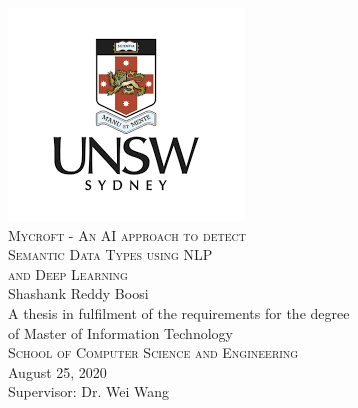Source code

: \documentclass[12pt, a4paper]{report}
\theoremstyle{definition}
\numberwithin{equation}{chapter}
\numberwithin{figure}{chapter}
\numberwithin{table}{chapter}
\begin{document}

\begin{spacing}{1.5}
\begin{titlepage}


\center %
 

\includegraphics{./Pics/unsw_logo.png} \\ [0.5cm]

{ \textsc{\LARGE Mycroft - An AI approach to detect }} \\ [0.5cm]
{ \textsc{\LARGE Semantic Data Types using NLP }} \\ [0.5cm]
{ \textsc{\LARGE and Deep Learning}}\\[1.5cm]

{ \large Shashank Reddy Boosi} \\[2.0cm]
{\large A thesis in fulfilment of the requirements for the degree} \\ [0.25cm]
{\large of Master of Information Technology}\\[1.5cm]


{\textsc{\large School of Computer Science and Engineering}}\\[1.0cm]

{ \large August 25, 2020}\\[1.5cm]

{\large Supervisor: Dr. Wei Wang}

\end{titlepage}
\end{spacing}
\end{document}
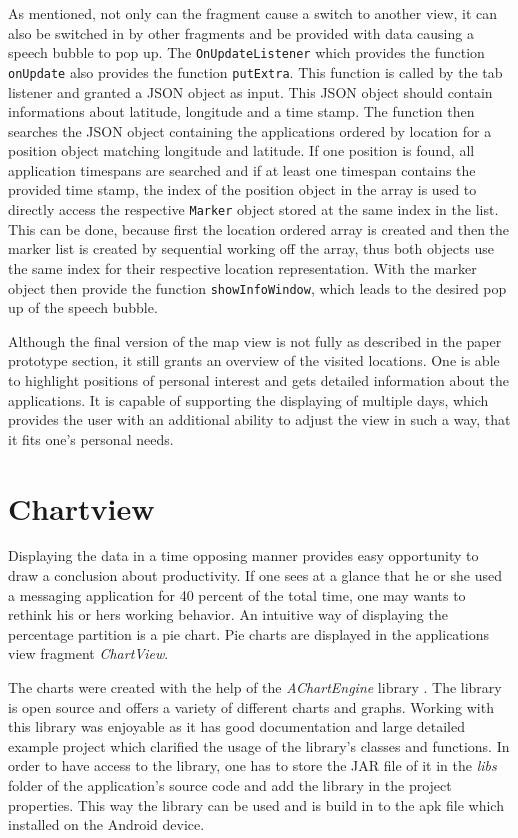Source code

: As mentioned, not  only can the fragment cause a switch to another view, it can also be switched in by other fragments and be provided with data causing a speech bubble to pop up. The \lstinline$OnUpdateListener$ which provides the function \lstinline$onUpdate$ also provides the function \lstinline$putExtra$. This function is called by the tab listener and granted a JSON object as input. This JSON object should contain informations about latitude, longitude and a time stamp. The function then searches the JSON object containing the applications ordered by location for a position object matching longitude and latitude. If one position is found, all application timespans are searched and if at least one timespan contains the provided time stamp, the index of the position object in the array is used to directly access the respective \lstinline$Marker$ object stored at the same index in the list. This can be done, because first the location ordered array is created and then the marker list is created by sequential working off the array, thus both objects use the same index for their respective location representation. With the marker object then provide the function \lstinline$showInfoWindow$, which leads to the desired pop up of the speech bubble.

Although  the final version of the map view is not fully as described in the paper prototype section, it still grants an overview of the visited locations. One is able to highlight positions of personal interest and gets detailed information about the applications. It is capable of supporting the displaying of multiple days, which provides the user with an additional ability to adjust the view in such a way, that it fits one's personal needs.



\newpage
\section{Chartview}
Displaying the data in a time opposing manner provides easy opportunity to draw a conclusion about productivity. If one sees at a glance that he or she used a messaging application for 40 percent of the total time, one may wants to rethink his or hers working behavior. An intuitive way of displaying the percentage partition is a pie chart. Pie charts are displayed in the applications view fragment \emph{ChartView}.

The  charts were created with the help of the \emph{AChartEngine} library \cite{achartengine}. The library is open source and offers a variety of different charts and graphs. Working with this library was enjoyable as it has good documentation and large detailed example project which clarified the usage of the library's classes and functions. In order to have access to the library, one has to store the JAR file of it in the \emph{libs} folder of the application's source code and add the library in the project properties. This way the library can be used and is build in to the apk file which installed on the Android device.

• EXERCISE INSTRUCTIONS: Look through the data above and return exactly the lines from the one that contains "Mycroft - An" to the one that contains "A thesis in", inclusive, with nothing else.

• SOLUTION FOR THIS PROBLEM:
{ \textsc{\LARGE Mycroft - An AI approach to detect }} \\ [0.5cm]
{ \textsc{\LARGE Semantic Data Types using NLP }} \\ [0.5cm]
{ \textsc{\LARGE and Deep Learning}}\\[1.5cm]

{ \large Shashank Reddy Boosi} \\[2.0cm]
{\large A thesis in fulfilment of the requirements for the degree} \\ [0.25cm]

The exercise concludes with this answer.